Saved data entries:
::::::

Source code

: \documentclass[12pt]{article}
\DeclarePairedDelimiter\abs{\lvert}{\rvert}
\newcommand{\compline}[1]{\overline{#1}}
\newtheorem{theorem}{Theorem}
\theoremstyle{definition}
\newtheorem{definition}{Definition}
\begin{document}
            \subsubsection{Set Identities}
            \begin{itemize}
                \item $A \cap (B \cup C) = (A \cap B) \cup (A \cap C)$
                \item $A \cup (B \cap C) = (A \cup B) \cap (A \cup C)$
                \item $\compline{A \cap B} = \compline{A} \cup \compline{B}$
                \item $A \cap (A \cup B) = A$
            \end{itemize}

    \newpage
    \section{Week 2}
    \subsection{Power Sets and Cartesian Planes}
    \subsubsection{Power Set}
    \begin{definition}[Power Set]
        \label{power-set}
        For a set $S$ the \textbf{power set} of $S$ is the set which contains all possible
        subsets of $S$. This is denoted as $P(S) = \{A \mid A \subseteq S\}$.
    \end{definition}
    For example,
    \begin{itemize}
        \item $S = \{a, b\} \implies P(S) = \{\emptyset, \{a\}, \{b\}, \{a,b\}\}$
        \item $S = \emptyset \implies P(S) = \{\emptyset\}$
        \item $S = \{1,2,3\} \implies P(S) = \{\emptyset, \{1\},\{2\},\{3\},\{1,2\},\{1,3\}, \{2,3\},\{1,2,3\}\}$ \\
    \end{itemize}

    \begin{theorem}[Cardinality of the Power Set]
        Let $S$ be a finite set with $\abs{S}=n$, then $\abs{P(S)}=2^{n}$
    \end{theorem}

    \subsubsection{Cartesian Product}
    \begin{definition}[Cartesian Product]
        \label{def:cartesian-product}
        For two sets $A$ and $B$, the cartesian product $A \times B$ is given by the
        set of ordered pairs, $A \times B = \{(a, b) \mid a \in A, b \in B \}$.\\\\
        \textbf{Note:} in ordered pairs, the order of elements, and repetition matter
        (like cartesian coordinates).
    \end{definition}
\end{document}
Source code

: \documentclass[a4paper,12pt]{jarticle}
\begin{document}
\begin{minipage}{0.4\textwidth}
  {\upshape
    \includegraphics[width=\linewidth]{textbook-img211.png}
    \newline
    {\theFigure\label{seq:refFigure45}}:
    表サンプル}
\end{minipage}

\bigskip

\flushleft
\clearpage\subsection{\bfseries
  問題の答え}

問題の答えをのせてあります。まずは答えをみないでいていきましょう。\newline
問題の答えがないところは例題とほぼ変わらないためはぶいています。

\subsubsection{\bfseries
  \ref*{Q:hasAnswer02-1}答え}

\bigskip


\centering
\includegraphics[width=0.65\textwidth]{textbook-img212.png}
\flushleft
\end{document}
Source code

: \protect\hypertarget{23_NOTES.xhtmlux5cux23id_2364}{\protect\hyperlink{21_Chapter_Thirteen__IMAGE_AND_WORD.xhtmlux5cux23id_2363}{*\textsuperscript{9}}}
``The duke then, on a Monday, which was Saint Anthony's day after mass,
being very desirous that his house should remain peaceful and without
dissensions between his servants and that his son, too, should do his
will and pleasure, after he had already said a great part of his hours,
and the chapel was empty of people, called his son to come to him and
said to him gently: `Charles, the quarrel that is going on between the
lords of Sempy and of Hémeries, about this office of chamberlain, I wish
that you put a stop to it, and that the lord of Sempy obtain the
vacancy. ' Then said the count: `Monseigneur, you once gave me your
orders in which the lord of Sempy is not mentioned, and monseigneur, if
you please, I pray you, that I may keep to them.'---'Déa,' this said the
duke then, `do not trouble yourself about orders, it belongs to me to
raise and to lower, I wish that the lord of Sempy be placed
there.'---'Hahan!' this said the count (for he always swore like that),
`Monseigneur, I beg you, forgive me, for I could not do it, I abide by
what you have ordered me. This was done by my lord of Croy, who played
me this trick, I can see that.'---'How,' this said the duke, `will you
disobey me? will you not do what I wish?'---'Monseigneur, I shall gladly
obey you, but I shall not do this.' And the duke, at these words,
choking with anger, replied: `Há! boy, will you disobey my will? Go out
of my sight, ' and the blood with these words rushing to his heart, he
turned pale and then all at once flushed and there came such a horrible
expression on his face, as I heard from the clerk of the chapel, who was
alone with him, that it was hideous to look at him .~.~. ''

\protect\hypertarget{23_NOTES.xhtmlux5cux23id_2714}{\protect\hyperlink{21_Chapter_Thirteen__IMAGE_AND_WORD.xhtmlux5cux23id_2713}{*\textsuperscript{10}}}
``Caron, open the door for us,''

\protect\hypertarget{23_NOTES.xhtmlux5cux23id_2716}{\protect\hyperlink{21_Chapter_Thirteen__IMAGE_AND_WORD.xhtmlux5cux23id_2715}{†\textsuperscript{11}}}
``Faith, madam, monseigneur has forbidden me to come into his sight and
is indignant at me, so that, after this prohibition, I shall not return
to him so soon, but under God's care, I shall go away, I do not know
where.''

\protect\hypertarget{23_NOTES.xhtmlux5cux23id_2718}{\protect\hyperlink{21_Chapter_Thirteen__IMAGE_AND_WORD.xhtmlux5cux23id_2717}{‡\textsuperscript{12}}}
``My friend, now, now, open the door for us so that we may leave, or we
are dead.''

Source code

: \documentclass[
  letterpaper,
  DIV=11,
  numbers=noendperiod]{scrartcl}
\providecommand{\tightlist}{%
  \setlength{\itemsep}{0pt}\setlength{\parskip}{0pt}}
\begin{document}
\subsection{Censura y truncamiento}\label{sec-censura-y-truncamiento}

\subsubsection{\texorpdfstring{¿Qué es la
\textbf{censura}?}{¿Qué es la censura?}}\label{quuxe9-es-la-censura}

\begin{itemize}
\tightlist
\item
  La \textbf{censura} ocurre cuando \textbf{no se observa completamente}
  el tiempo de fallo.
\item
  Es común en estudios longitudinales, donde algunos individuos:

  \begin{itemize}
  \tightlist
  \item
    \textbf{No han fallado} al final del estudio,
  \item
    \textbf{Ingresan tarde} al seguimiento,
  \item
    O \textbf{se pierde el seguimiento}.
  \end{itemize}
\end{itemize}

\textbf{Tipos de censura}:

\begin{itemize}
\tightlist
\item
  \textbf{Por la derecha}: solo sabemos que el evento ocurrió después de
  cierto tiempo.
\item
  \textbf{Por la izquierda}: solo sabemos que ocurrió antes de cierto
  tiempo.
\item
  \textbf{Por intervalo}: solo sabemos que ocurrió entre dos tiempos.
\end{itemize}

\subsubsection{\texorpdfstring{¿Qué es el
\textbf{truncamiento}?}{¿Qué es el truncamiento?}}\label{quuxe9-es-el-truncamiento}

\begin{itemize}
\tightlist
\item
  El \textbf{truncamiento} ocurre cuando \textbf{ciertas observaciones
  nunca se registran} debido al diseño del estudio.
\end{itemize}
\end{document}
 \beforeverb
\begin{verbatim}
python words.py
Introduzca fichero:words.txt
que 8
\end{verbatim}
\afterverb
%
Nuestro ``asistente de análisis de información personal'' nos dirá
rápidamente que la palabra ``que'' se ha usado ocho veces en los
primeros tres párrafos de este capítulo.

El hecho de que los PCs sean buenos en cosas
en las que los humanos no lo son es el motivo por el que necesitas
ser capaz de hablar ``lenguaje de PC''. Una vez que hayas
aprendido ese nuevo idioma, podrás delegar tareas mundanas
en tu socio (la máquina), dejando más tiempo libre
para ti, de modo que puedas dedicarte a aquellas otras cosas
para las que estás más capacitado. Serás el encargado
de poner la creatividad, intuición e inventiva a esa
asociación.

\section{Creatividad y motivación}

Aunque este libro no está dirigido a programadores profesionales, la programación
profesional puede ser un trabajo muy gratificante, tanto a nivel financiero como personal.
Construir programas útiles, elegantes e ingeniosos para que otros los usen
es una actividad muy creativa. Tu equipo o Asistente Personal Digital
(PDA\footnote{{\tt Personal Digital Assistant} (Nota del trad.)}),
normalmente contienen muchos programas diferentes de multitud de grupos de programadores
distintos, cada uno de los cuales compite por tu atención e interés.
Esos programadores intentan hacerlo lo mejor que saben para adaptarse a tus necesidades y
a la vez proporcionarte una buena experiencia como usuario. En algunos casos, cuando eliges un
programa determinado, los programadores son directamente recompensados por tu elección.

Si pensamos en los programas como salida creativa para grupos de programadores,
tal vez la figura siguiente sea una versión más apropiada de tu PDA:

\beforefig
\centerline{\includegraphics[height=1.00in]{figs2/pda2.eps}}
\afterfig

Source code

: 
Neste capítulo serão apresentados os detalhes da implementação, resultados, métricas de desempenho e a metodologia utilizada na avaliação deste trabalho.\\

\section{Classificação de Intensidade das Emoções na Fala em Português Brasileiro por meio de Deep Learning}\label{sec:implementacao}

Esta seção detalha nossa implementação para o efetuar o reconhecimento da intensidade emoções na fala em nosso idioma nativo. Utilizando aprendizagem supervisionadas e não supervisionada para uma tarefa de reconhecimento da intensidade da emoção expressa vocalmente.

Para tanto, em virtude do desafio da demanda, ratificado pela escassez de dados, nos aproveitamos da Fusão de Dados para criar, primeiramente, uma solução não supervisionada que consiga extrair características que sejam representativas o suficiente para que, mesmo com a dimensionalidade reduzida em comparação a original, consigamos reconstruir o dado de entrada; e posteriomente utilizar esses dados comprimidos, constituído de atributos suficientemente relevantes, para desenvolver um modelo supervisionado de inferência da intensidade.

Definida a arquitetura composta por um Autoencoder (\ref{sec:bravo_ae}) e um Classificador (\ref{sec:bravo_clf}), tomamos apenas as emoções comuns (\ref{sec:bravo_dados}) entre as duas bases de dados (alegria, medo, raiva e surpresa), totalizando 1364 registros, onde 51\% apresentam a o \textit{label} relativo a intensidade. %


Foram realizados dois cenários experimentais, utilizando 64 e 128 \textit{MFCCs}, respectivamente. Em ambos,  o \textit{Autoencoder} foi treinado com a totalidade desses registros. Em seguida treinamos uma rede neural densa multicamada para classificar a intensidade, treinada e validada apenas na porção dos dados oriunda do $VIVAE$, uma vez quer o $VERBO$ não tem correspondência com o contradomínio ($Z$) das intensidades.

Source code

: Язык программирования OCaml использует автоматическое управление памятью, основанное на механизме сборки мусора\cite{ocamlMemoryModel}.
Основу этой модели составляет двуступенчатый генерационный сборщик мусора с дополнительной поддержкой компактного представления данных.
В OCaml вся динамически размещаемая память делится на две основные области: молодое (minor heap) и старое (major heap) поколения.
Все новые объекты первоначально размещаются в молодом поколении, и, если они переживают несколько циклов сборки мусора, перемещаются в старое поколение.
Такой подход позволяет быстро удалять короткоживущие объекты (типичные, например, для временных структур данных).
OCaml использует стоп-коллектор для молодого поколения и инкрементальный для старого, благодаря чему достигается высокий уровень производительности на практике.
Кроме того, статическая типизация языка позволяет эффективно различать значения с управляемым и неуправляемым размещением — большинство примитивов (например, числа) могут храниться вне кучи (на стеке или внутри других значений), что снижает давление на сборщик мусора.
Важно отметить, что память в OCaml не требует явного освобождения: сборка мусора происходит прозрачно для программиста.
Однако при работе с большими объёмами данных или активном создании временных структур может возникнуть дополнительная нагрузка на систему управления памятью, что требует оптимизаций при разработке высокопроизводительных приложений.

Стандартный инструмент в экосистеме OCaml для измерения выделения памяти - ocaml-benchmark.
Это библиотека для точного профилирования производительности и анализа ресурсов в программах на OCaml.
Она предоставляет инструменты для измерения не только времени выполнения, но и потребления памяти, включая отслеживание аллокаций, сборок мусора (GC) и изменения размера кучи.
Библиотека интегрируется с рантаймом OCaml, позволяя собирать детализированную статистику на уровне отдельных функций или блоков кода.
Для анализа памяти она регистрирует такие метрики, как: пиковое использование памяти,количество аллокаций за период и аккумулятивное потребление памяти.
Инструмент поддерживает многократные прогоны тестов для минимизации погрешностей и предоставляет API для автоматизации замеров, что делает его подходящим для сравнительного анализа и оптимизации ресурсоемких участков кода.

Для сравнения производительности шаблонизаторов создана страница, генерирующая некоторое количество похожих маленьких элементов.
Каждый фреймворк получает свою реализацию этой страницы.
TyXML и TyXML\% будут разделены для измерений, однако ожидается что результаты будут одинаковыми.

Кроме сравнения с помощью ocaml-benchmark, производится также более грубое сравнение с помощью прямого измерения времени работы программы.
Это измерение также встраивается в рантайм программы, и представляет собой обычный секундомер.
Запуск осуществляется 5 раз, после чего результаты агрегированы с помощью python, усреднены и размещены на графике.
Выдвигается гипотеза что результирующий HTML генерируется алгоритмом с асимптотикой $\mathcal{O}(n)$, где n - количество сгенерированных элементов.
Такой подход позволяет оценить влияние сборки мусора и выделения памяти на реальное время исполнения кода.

::::::

▶ **PROBLEM**
Among the lines above, which ones include the word "times"? Copy them.

▶ **WRITTEN SOLUTION**
        For two sets $A$ and $B$, the cartesian product $A \times B$ is given by the
        set of ordered pairs, $A \times B = \{(a, b) \mid a \in A, b \in B \}$.\\\\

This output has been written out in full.